**Task goal:** Each line of the listing below that includes "which" must be copied.

Records for the task Block Start

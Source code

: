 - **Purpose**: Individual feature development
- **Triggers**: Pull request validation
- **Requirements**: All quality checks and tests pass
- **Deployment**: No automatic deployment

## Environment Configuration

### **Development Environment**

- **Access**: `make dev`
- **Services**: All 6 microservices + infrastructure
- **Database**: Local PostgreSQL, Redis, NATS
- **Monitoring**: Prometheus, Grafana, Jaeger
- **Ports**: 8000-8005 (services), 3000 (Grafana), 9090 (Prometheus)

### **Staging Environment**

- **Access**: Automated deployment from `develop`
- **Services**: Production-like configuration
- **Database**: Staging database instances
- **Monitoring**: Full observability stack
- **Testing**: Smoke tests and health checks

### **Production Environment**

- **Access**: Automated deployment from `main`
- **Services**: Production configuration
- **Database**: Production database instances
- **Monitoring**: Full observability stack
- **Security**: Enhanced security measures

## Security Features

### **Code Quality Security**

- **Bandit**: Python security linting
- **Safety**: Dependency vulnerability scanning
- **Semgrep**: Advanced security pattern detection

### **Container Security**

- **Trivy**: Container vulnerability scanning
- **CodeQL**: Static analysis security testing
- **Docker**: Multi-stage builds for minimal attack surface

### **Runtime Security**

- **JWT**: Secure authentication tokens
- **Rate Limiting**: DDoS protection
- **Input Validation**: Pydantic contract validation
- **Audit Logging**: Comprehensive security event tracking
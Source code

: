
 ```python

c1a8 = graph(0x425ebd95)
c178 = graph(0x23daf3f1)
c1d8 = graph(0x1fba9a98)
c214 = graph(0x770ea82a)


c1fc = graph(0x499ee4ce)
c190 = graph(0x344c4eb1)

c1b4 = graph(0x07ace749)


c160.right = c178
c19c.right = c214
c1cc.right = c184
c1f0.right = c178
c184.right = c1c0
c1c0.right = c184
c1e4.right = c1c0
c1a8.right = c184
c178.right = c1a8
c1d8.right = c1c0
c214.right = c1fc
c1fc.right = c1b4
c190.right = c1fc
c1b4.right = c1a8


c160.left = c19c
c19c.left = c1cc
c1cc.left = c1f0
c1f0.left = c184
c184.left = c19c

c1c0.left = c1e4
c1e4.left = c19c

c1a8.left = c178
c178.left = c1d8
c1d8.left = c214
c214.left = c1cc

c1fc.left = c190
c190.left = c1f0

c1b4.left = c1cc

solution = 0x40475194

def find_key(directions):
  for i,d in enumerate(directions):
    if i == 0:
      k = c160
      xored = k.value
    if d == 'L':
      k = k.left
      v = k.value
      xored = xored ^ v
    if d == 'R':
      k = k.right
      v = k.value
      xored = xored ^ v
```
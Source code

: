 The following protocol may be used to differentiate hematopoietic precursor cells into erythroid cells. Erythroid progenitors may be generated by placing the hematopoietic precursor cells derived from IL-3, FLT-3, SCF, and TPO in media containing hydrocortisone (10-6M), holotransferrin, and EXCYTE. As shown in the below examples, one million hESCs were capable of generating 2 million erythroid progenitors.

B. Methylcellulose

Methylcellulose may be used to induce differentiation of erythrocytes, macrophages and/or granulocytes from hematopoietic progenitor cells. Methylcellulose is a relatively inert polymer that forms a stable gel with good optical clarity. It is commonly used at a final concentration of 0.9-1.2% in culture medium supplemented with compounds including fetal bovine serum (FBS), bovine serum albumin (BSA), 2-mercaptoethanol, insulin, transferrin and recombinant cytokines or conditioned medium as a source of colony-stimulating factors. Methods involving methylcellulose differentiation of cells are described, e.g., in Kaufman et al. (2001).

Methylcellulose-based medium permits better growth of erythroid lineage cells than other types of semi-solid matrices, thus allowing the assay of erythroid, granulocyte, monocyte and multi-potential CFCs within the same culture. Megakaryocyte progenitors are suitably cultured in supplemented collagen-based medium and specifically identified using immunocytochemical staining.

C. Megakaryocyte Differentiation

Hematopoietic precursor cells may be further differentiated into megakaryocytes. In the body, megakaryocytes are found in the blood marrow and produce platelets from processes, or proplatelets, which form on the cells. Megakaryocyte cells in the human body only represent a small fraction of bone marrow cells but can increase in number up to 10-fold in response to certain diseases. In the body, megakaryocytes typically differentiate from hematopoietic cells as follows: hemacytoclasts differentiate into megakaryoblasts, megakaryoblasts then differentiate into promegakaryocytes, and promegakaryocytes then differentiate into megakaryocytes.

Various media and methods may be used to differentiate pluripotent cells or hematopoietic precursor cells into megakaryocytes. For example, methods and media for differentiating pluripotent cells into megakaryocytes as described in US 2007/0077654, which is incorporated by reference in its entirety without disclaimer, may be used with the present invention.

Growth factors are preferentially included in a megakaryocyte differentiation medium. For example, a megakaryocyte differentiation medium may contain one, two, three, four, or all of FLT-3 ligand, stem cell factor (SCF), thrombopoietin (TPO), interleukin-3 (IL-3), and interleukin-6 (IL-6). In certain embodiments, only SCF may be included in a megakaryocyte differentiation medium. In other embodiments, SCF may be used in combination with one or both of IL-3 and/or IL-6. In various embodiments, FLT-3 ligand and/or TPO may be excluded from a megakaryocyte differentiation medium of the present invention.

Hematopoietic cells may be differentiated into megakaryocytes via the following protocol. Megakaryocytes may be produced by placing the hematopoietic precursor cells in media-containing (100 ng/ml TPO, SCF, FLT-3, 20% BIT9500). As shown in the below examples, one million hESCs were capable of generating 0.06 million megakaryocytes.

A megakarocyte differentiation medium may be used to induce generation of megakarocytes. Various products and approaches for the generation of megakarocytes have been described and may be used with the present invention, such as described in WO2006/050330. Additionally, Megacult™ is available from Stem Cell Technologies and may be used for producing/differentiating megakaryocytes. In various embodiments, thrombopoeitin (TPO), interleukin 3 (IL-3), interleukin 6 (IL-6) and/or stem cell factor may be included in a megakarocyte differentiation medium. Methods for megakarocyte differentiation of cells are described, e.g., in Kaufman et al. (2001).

Records for the task Block End

**Answer to this problem:**
Hematopoietic precursor cells may be further differentiated into megakaryocytes. In the body, megakaryocytes are found in the blood marrow and produce platelets from processes, or proplatelets, which form on the cells. Megakaryocyte cells in the human body only represent a small fraction of bone marrow cells but can increase in number up to 10-fold in response to certain diseases. In the body, megakaryocytes typically differentiate from hematopoietic cells as follows: hemacytoclasts differentiate into megakaryoblasts, megakaryoblasts then differentiate into promegakaryocytes, and promegakaryocytes then differentiate into megakaryocytes.
Various media and methods may be used to differentiate pluripotent cells or hematopoietic precursor cells into megakaryocytes. For example, methods and media for differentiating pluripotent cells into megakaryocytes as described in US 2007/0077654, which is incorporated by reference in its entirety without disclaimer, may be used with the present invention.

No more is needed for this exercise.